# Portfolio Optimizer 
#### Adam Suhajda 

### Abstract 
Elastic Net and LSTM Artificial Neural Net models were fitted for each portfolio constituent to predict their T1 returns. For Elastic Net, 5-fold validation was used, 2-fold validation if sample size was less than 4 records. LSTM Neural Net used 20% of the data for validation, rectified linear units for activation, ADAM for weight optimization, a max of 20 epochs or 4 as early stopping parameter. Both models were evaluated based on MAPE. Elastic Net performed better with a mean mape of 255.6 vs 396.3 of LSTM. Therefore considering the T1 forecasts from Elastic Net, assets with negative expected returns were disposed from portfolio.

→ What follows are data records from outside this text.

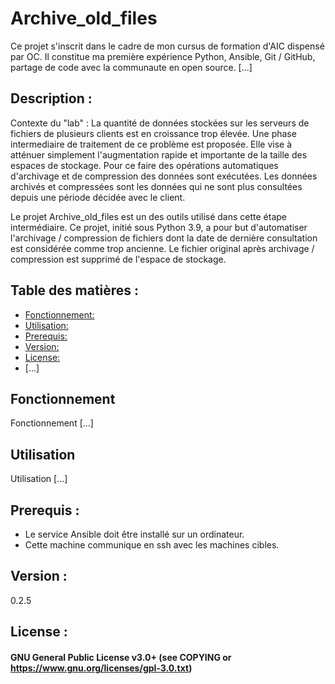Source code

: # Archive_old_files
Ce projet s'inscrit dans le cadre de mon cursus de formation d'AIC dispensé par OC. 
Il constitue ma première expérience Python, Ansible, Git / GitHub, partage de code avec la communaute en open source. [...] 

## Description :
Contexte du "lab" :
La quantité de données stockées sur les serveurs de fichiers de plusieurs clients est en croissance trop élevée. Une phase intermediaire de traitement de ce problème est proposée. Elle vise à atténuer simplement l'augmentation rapide et importante de la taille des espaces de stockage. Pour ce faire des opérations automatiques d'archivage et de compression des données sont exécutées. Les données archivés et compressées sont les données qui ne sont plus consultées depuis une période décidée avec le client.

Le projet Archive_old_files est un des outils utilisé dans cette étape intermédiaire. Ce projet, initié sous Python 3.9, a pour but d'automatiser l'archivage / compression de fichiers dont la date de dernière consultation est considérée comme trop ancienne. 
Le fichier original après archivage / compression est supprimé de l'espace de stockage. 


## Table des matières :  
- [Fonctionnement:](#Fonctionnement)
- [Utilisation:](#Utilisation)
- [Prerequis:](#Prerequis)
- [Version:](#Version)
- [License:](#License)
- [...]

## Fonctionnement
Fonctionnement [...]

## Utilisation
Utilisation [...]

## Prerequis :  
* Le service Ansible doit être installé sur un ordinateur.
* Cette machine communique en ssh avec les machines cibles.


## Version :  
0.2.5

## License :  
#### GNU General Public License v3.0+ (see COPYING or https://www.gnu.org/licenses/gpl-3.0.txt)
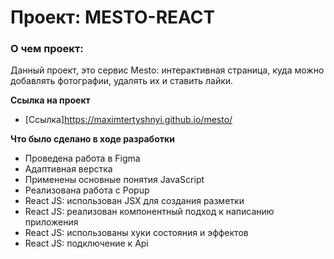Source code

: # Проект: MESTO-REACT

### О чем проект:

Данный проект, это сервис Mesto: интерактивная страница, куда можно добавлять фотографии, удалять их и ставить лайки.

**Ссылка на проект**

* [Ссылка]https://maximtertyshnyi.github.io/mesto/

**Что было сделано в ходе разработки**

*  Проведена работа в Figma
*  Адаптивная верстка
*  Применены основные понятия JavaScript
*  Реализована работа с Popup
* React JS: использован JSX для создания разметки
* React JS: реализован компонентный подход к написанию приложения
* React JS: использованы хуки состояния и эффектов
* React JS: подключение к Api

Random weights were then assigned to each asset 5.000 times and Information Ratio(IR) was calculated for each experiment. Portfolio weights were rebased daily to mitigate fluctuation of constituents over time. Portfolio with best IR of 53.15 was identified. Using kmeans, simulation results were also categorized into 3 categories based on their annualized return(AR): high, medium and low return categories. Best portfolios were identified for each category, potentially help suggesting the best selection for different risk appetites (high-return category IR:53.13, AR:0.109534; medium-return: IR:53.15, AR:0.109112; low-return: IR:50.810544, AR:0.103923). 252 trading days were assumed per year for annualization. 

### Caveats and research assumptions
- Portfolio weights sum up to 1 daily to mitigate changes of constituents over time. This assumes full capital investment every day. 
- Empirical results showed better model fit when forward and backfilling features compared to only filling NANs with 0s, hence assumption was made it is logically sound. 
- Based on brief provided, it was assumed T0 returns can't be used as predictor.
- In case of some IDs, predictions were stale or gravitated closely to the average of the T1 return, suggesting poor explanation power of features over "y". In a live environment I would entertain the idea of expanding the feature set (f.e. with macroeconomic news data). 
- It was observed LSTM Neural Network could improve MAPE significantly via more training epochs and/or higher early stopping parameter. Limited computation capacity didn't allow this optimization for the experiment.
- Early stopping doesn't guarantee best model selection as it can stop training not at the closest fit. In a live environment and to improve mape, I would recommend saving the models and selecting the one with best performance.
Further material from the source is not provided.